(Beginning of Record extracts)

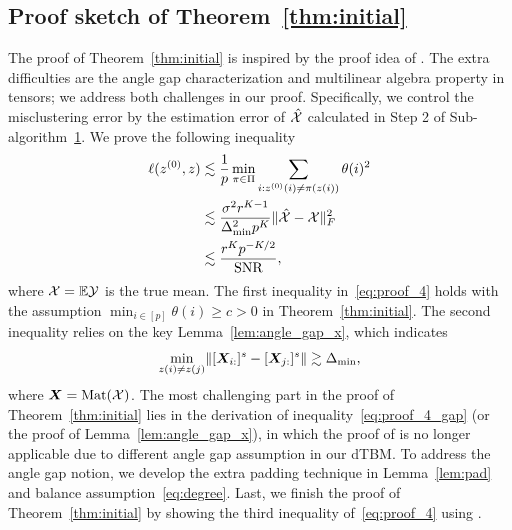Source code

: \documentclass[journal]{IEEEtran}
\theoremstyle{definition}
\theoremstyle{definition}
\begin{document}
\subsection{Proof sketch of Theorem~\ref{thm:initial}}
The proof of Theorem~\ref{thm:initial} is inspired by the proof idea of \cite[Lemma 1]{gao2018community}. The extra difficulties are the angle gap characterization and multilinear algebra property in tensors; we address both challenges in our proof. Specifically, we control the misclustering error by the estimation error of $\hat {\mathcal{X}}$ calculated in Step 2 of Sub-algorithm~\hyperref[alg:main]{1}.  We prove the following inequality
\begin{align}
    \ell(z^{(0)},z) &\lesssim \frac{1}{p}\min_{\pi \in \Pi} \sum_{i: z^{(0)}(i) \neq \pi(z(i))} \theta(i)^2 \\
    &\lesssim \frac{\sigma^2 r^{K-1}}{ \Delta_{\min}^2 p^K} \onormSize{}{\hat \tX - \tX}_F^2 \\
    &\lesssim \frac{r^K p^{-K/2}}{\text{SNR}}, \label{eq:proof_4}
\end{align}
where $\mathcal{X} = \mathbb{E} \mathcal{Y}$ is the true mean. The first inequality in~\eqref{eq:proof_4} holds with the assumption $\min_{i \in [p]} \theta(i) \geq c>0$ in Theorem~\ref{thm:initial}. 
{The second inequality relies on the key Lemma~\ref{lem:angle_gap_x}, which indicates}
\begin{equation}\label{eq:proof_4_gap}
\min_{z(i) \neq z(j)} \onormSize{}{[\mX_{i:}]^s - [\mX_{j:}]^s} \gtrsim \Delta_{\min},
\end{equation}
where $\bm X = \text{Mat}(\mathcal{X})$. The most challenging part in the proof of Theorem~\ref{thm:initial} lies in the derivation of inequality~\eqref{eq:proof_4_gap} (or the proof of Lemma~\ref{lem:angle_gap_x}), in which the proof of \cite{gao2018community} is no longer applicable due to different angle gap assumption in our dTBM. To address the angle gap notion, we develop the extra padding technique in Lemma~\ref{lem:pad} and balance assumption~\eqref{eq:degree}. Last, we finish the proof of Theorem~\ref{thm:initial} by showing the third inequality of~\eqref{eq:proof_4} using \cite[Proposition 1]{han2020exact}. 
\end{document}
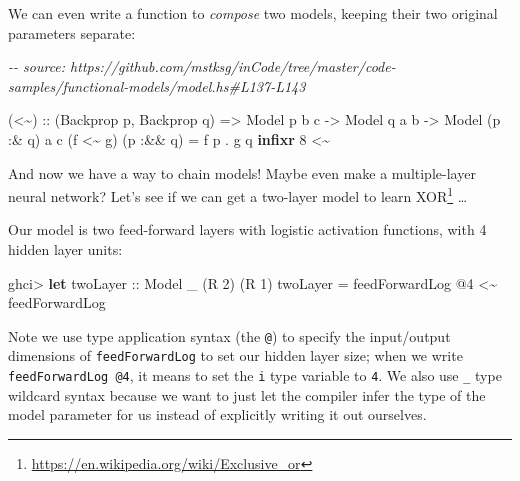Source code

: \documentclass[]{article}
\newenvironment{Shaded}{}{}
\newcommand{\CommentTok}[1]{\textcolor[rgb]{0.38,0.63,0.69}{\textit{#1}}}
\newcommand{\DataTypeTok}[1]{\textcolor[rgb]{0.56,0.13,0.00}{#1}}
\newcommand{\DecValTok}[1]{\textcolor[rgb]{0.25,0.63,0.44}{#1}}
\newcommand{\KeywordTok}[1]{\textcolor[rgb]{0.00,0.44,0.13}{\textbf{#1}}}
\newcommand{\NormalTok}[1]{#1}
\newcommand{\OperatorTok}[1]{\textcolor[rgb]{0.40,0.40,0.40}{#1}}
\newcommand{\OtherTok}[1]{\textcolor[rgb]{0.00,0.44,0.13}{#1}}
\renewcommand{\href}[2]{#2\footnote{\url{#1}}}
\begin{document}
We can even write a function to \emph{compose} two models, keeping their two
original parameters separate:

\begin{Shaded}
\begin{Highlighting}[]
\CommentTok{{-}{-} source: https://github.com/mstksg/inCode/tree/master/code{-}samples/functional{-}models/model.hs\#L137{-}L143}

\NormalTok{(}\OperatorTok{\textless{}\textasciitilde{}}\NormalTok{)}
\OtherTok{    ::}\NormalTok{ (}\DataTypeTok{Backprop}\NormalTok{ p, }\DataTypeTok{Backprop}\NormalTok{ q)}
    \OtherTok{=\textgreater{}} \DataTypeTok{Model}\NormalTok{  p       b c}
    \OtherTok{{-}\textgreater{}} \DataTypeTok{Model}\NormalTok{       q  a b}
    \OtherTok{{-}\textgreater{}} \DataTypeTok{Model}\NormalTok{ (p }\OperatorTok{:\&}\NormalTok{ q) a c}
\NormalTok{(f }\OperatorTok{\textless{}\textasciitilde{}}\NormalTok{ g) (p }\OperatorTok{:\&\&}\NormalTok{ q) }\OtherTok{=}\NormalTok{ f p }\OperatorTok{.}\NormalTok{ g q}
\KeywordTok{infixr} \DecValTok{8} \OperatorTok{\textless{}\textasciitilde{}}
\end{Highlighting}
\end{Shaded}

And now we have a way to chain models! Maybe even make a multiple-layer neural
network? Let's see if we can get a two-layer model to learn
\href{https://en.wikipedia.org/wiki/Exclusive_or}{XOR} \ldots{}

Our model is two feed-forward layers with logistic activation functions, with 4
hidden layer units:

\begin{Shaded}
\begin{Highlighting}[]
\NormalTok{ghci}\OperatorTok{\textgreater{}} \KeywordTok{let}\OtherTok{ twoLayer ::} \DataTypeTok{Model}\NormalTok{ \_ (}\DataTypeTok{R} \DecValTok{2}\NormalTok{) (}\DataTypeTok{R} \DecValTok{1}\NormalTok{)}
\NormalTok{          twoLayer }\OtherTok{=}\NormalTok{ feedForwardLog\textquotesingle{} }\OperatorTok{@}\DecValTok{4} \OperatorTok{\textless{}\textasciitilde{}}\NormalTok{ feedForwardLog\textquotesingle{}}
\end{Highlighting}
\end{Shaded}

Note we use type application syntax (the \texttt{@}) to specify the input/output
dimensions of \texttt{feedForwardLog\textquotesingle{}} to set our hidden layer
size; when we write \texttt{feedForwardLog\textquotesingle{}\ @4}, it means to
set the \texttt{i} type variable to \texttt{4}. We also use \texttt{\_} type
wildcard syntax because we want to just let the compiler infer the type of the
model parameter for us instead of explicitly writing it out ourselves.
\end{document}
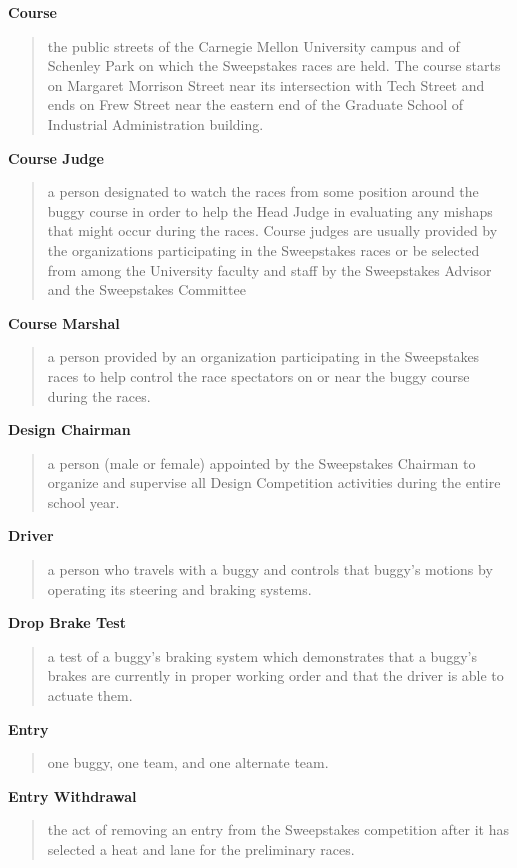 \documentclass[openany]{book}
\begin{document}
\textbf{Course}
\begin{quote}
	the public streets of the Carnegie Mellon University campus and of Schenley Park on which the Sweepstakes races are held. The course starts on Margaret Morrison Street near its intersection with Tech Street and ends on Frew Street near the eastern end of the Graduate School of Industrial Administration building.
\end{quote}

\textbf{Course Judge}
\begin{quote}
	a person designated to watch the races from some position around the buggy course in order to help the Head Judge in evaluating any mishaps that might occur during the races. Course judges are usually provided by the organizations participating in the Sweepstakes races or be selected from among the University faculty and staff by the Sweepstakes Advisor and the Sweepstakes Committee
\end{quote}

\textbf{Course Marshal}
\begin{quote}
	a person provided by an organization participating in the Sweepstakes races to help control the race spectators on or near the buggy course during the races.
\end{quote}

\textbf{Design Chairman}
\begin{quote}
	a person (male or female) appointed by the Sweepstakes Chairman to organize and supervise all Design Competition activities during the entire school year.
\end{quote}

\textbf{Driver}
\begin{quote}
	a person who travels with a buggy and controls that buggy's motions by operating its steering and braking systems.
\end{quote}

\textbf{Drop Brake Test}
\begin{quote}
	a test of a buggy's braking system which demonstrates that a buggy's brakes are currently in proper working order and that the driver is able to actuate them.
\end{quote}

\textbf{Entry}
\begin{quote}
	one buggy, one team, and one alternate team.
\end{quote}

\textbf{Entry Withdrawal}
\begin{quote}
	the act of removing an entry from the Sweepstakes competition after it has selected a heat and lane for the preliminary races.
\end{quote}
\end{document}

(End of Record extracts)

■ **Task directions**: Please give the entries again word for word, without any pictures.

■ **Answer box**:
Source code

: \documentclass[journal]{IEEEtran}
\theoremstyle{definition}
\theoremstyle{definition}
\begin{document}
\subsection{Proof sketch of Theorem~\ref{thm:initial}}
The proof of Theorem~\ref{thm:initial} is inspired by the proof idea of \cite[Lemma 1]{gao2018community}. The extra difficulties are the angle gap characterization and multilinear algebra property in tensors; we address both challenges in our proof. Specifically, we control the misclustering error by the estimation error of $\hat {\mathcal{X}}$ calculated in Step 2 of Sub-algorithm~\hyperref[alg:main]{1}.  We prove the following inequality
\begin{align}
    \ell(z^{(0)},z) &\lesssim \frac{1}{p}\min_{\pi \in \Pi} \sum_{i: z^{(0)}(i) \neq \pi(z(i))} \theta(i)^2 \\
    &\lesssim \frac{\sigma^2 r^{K-1}}{ \Delta_{\min}^2 p^K} \onormSize{}{\hat \tX - \tX}_F^2 \\
    &\lesssim \frac{r^K p^{-K/2}}{\text{SNR}}, \label{eq:proof_4}
\end{align}
where $\mathcal{X} = \mathbb{E} \mathcal{Y}$ is the true mean. The first inequality in~\eqref{eq:proof_4} holds with the assumption $\min_{i \in [p]} \theta(i) \geq c>0$ in Theorem~\ref{thm:initial}. 
{The second inequality relies on the key Lemma~\ref{lem:angle_gap_x}, which indicates}
\begin{equation}\label{eq:proof_4_gap}
\min_{z(i) \neq z(j)} \onormSize{}{[\mX_{i:}]^s - [\mX_{j:}]^s} \gtrsim \Delta_{\min},
\end{equation}
where $\bm X = \text{Mat}(\mathcal{X})$. The most challenging part in the proof of Theorem~\ref{thm:initial} lies in the derivation of inequality~\eqref{eq:proof_4_gap} (or the proof of Lemma~\ref{lem:angle_gap_x}), in which the proof of \cite{gao2018community} is no longer applicable due to different angle gap assumption in our dTBM. To address the angle gap notion, we develop the extra padding technique in Lemma~\ref{lem:pad} and balance assumption~\eqref{eq:degree}. Last, we finish the proof of Theorem~\ref{thm:initial} by showing the third inequality of~\eqref{eq:proof_4} using \cite[Proposition 1]{han2020exact}. 
\end{document}
Source code

: \documentclass[]{article}
\newenvironment{Shaded}{}{}
\newcommand{\CommentTok}[1]{\textcolor[rgb]{0.38,0.63,0.69}{\textit{#1}}}
\newcommand{\DataTypeTok}[1]{\textcolor[rgb]{0.56,0.13,0.00}{#1}}
\newcommand{\DecValTok}[1]{\textcolor[rgb]{0.25,0.63,0.44}{#1}}
\newcommand{\KeywordTok}[1]{\textcolor[rgb]{0.00,0.44,0.13}{\textbf{#1}}}
\newcommand{\NormalTok}[1]{#1}
\newcommand{\OperatorTok}[1]{\textcolor[rgb]{0.40,0.40,0.40}{#1}}
\newcommand{\OtherTok}[1]{\textcolor[rgb]{0.00,0.44,0.13}{#1}}
\renewcommand{\href}[2]{#2\footnote{\url{#1}}}
\begin{document}
We can even write a function to \emph{compose} two models, keeping their two
original parameters separate:

\begin{Shaded}
\begin{Highlighting}[]
\CommentTok{{-}{-} source: https://github.com/mstksg/inCode/tree/master/code{-}samples/functional{-}models/model.hs\#L137{-}L143}

\NormalTok{(}\OperatorTok{\textless{}\textasciitilde{}}\NormalTok{)}
\OtherTok{    ::}\NormalTok{ (}\DataTypeTok{Backprop}\NormalTok{ p, }\DataTypeTok{Backprop}\NormalTok{ q)}
    \OtherTok{=\textgreater{}} \DataTypeTok{Model}\NormalTok{  p       b c}
    \OtherTok{{-}\textgreater{}} \DataTypeTok{Model}\NormalTok{       q  a b}
    \OtherTok{{-}\textgreater{}} \DataTypeTok{Model}\NormalTok{ (p }\OperatorTok{:\&}\NormalTok{ q) a c}
\NormalTok{(f }\OperatorTok{\textless{}\textasciitilde{}}\NormalTok{ g) (p }\OperatorTok{:\&\&}\NormalTok{ q) }\OtherTok{=}\NormalTok{ f p }\OperatorTok{.}\NormalTok{ g q}
\KeywordTok{infixr} \DecValTok{8} \OperatorTok{\textless{}\textasciitilde{}}
\end{Highlighting}
\end{Shaded}

And now we have a way to chain models! Maybe even make a multiple-layer neural
network? Let's see if we can get a two-layer model to learn
\href{https://en.wikipedia.org/wiki/Exclusive_or}{XOR} \ldots{}

Our model is two feed-forward layers with logistic activation functions, with 4
hidden layer units:

\begin{Shaded}
\begin{Highlighting}[]
\NormalTok{ghci}\OperatorTok{\textgreater{}} \KeywordTok{let}\OtherTok{ twoLayer ::} \DataTypeTok{Model}\NormalTok{ \_ (}\DataTypeTok{R} \DecValTok{2}\NormalTok{) (}\DataTypeTok{R} \DecValTok{1}\NormalTok{)}
\NormalTok{          twoLayer }\OtherTok{=}\NormalTok{ feedForwardLog\textquotesingle{} }\OperatorTok{@}\DecValTok{4} \OperatorTok{\textless{}\textasciitilde{}}\NormalTok{ feedForwardLog\textquotesingle{}}
\end{Highlighting}
\end{Shaded}

Note we use type application syntax (the \texttt{@}) to specify the input/output
dimensions of \texttt{feedForwardLog\textquotesingle{}} to set our hidden layer
size; when we write \texttt{feedForwardLog\textquotesingle{}\ @4}, it means to
set the \texttt{i} type variable to \texttt{4}. We also use \texttt{\_} type
wildcard syntax because we want to just let the compiler infer the type of the
model parameter for us instead of explicitly writing it out ourselves.
\end{document}
 \documentclass[openany]{book}
\begin{document}
\textbf{Course}
\begin{quote}
	the public streets of the Carnegie Mellon University campus and of Schenley Park on which the Sweepstakes races are held. The course starts on Margaret Morrison Street near its intersection with Tech Street and ends on Frew Street near the eastern end of the Graduate School of Industrial Administration building.
\end{quote}

\textbf{Course Judge}
\begin{quote}
	a person designated to watch the races from some position around the buggy course in order to help the Head Judge in evaluating any mishaps that might occur during the races. Course judges are usually provided by the organizations participating in the Sweepstakes races or be selected from among the University faculty and staff by the Sweepstakes Advisor and the Sweepstakes Committee
\end{quote}

\textbf{Course Marshal}
\begin{quote}
	a person provided by an organization participating in the Sweepstakes races to help control the race spectators on or near the buggy course during the races.
\end{quote}

\textbf{Design Chairman}
\begin{quote}
	a person (male or female) appointed by the Sweepstakes Chairman to organize and supervise all Design Competition activities during the entire school year.
\end{quote}

\textbf{Driver}
\begin{quote}
	a person who travels with a buggy and controls that buggy's motions by operating its steering and braking systems.
\end{quote}

\textbf{Drop Brake Test}
\begin{quote}
	a test of a buggy's braking system which demonstrates that a buggy's brakes are currently in proper working order and that the driver is able to actuate them.
\end{quote}

\textbf{Entry}
\begin{quote}
	one buggy, one team, and one alternate team.
\end{quote}

\textbf{Entry Withdrawal}
\begin{quote}
	the act of removing an entry from the Sweepstakes competition after it has selected a heat and lane for the preliminary races.
\end{quote}
\end{document}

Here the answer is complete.